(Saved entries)

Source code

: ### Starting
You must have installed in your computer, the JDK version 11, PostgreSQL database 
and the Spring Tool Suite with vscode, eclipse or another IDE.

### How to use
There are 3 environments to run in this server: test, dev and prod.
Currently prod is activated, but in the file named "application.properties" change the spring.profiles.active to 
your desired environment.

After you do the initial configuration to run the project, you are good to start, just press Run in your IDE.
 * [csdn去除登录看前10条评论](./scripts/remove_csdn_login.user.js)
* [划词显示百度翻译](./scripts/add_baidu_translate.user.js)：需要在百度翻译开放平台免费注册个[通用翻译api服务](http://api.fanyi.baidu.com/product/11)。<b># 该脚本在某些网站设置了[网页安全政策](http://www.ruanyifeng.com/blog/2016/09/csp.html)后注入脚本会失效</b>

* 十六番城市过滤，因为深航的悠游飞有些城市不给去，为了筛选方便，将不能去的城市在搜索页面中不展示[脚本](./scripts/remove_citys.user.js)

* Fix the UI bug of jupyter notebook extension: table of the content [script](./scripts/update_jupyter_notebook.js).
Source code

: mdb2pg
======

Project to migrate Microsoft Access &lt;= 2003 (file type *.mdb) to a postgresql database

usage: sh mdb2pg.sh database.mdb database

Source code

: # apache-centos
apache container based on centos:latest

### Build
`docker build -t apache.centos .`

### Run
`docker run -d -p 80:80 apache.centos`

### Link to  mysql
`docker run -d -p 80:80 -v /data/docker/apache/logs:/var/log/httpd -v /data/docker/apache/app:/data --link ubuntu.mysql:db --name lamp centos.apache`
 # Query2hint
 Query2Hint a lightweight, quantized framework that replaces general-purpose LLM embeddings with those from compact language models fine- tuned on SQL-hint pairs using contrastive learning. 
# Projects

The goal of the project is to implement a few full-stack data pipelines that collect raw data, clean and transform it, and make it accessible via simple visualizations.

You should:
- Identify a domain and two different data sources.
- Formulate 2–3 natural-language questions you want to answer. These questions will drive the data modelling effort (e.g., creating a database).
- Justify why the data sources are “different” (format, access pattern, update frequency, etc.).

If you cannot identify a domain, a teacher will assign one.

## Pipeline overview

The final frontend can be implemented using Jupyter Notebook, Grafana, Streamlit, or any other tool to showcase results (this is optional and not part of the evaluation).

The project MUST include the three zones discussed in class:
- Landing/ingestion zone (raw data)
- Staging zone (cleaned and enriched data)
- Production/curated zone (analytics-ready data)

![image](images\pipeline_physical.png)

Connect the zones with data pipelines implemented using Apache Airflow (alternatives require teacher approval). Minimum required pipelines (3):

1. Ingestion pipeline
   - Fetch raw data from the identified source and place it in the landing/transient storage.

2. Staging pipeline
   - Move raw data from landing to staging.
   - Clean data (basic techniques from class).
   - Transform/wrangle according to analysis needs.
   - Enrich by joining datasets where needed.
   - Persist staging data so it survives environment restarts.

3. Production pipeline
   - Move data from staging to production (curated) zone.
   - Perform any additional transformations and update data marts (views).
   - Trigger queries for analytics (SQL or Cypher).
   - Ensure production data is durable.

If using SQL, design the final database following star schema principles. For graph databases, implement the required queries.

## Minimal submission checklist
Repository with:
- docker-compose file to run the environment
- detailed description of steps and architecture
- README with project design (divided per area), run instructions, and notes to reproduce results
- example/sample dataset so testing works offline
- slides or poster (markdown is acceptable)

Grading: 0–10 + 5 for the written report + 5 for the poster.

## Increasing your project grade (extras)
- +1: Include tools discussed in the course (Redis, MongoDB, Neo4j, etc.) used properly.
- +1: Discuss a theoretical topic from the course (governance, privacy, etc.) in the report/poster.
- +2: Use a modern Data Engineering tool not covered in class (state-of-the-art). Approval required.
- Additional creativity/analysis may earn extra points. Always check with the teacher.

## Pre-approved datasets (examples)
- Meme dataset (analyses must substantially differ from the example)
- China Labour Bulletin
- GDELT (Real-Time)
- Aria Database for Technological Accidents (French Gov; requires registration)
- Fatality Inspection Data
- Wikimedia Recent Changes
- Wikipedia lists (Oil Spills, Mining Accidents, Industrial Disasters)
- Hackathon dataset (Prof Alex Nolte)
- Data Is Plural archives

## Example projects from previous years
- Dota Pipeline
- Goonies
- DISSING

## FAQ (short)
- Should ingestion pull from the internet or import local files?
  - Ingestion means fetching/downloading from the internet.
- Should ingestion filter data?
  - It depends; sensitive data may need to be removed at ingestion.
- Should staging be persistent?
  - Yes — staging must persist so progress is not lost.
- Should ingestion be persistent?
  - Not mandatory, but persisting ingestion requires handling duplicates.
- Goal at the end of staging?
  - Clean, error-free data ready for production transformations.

- [Instructions to follow]: Output every record verbatim.

- [Written response]:
Source code

: ### Starting
You must have installed in your computer, the JDK version 11, PostgreSQL database 
and the Spring Tool Suite with vscode, eclipse or another IDE.

### How to use
There are 3 environments to run in this server: test, dev and prod.
Currently prod is activated, but in the file named "application.properties" change the spring.profiles.active to 
your desired environment.

After you do the initial configuration to run the project, you are good to start, just press Run in your IDE.
 * [csdn去除登录看前10条评论](./scripts/remove_csdn_login.user.js)
* [划词显示百度翻译](./scripts/add_baidu_translate.user.js)：需要在百度翻译开放平台免费注册个[通用翻译api服务](http://api.fanyi.baidu.com/product/11)。<b># 该脚本在某些网站设置了[网页安全政策](http://www.ruanyifeng.com/blog/2016/09/csp.html)后注入脚本会失效</b>

* 十六番城市过滤，因为深航的悠游飞有些城市不给去，为了筛选方便，将不能去的城市在搜索页面中不展示[脚本](./scripts/remove_citys.user.js)

* Fix the UI bug of jupyter notebook extension: table of the content [script](./scripts/update_jupyter_notebook.js).
Source code

: mdb2pg
======

Project to migrate Microsoft Access &lt;= 2003 (file type *.mdb) to a postgresql database

usage: sh mdb2pg.sh database.mdb database

Source code

: # apache-centos
apache container based on centos:latest

### Build
`docker build -t apache.centos .`

### Run
`docker run -d -p 80:80 apache.centos`

### Link to  mysql
`docker run -d -p 80:80 -v /data/docker/apache/logs:/var/log/httpd -v /data/docker/apache/app:/data --link ubuntu.mysql:db --name lamp centos.apache`
 # Query2hint
 Query2Hint a lightweight, quantized framework that replaces general-purpose LLM embeddings with those from compact language models fine- tuned on SQL-hint pairs using contrastive learning. 
# Projects

The goal of the project is to implement a few full-stack data pipelines that collect raw data, clean and transform it, and make it accessible via simple visualizations.

You should:
- Identify a domain and two different data sources.
- Formulate 2–3 natural-language questions you want to answer. These questions will drive the data modelling effort (e.g., creating a database).
- Justify why the data sources are “different” (format, access pattern, update frequency, etc.).

If you cannot identify a domain, a teacher will assign one.

## Pipeline overview

The final frontend can be implemented using Jupyter Notebook, Grafana, Streamlit, or any other tool to showcase results (this is optional and not part of the evaluation).

The project MUST include the three zones discussed in class:
- Landing/ingestion zone (raw data)
- Staging zone (cleaned and enriched data)
- Production/curated zone (analytics-ready data)

![image](images\pipeline_physical.png)

Connect the zones with data pipelines implemented using Apache Airflow (alternatives require teacher approval). Minimum required pipelines (3):

1. Ingestion pipeline
   - Fetch raw data from the identified source and place it in the landing/transient storage.

2. Staging pipeline
   - Move raw data from landing to staging.
   - Clean data (basic techniques from class).
   - Transform/wrangle according to analysis needs.
   - Enrich by joining datasets where needed.
   - Persist staging data so it survives environment restarts.

3. Production pipeline
   - Move data from staging to production (curated) zone.
   - Perform any additional transformations and update data marts (views).
   - Trigger queries for analytics (SQL or Cypher).
   - Ensure production data is durable.

If using SQL, design the final database following star schema principles. For graph databases, implement the required queries.

## Minimal submission checklist
Repository with:
- docker-compose file to run the environment
- detailed description of steps and architecture
- README with project design (divided per area), run instructions, and notes to reproduce results
- example/sample dataset so testing works offline
- slides or poster (markdown is acceptable)

Grading: 0–10 + 5 for the written report + 5 for the poster.

## Increasing your project grade (extras)
- +1: Include tools discussed in the course (Redis, MongoDB, Neo4j, etc.) used properly.
- +1: Discuss a theoretical topic from the course (governance, privacy, etc.) in the report/poster.
- +2: Use a modern Data Engineering tool not covered in class (state-of-the-art). Approval required.
- Additional creativity/analysis may earn extra points. Always check with the teacher.

## Pre-approved datasets (examples)
- Meme dataset (analyses must substantially differ from the example)
- China Labour Bulletin
- GDELT (Real-Time)
- Aria Database for Technological Accidents (French Gov; requires registration)
- Fatality Inspection Data
- Wikimedia Recent Changes
- Wikipedia lists (Oil Spills, Mining Accidents, Industrial Disasters)
- Hackathon dataset (Prof Alex Nolte)
- Data Is Plural archives

## Example projects from previous years
- Dota Pipeline
- Goonies
- DISSING

## FAQ (short)
- Should ingestion pull from the internet or import local files?
  - Ingestion means fetching/downloading from the internet.
- Should ingestion filter data?
  - It depends; sensitive data may need to be removed at ingestion.
- Should staging be persistent?
  - Yes — staging must persist so progress is not lost.
- Should ingestion be persistent?
  - Not mandatory, but persisting ingestion requires handling duplicates.
- Goal at the end of staging?
  - Clean, error-free data ready for production transformations.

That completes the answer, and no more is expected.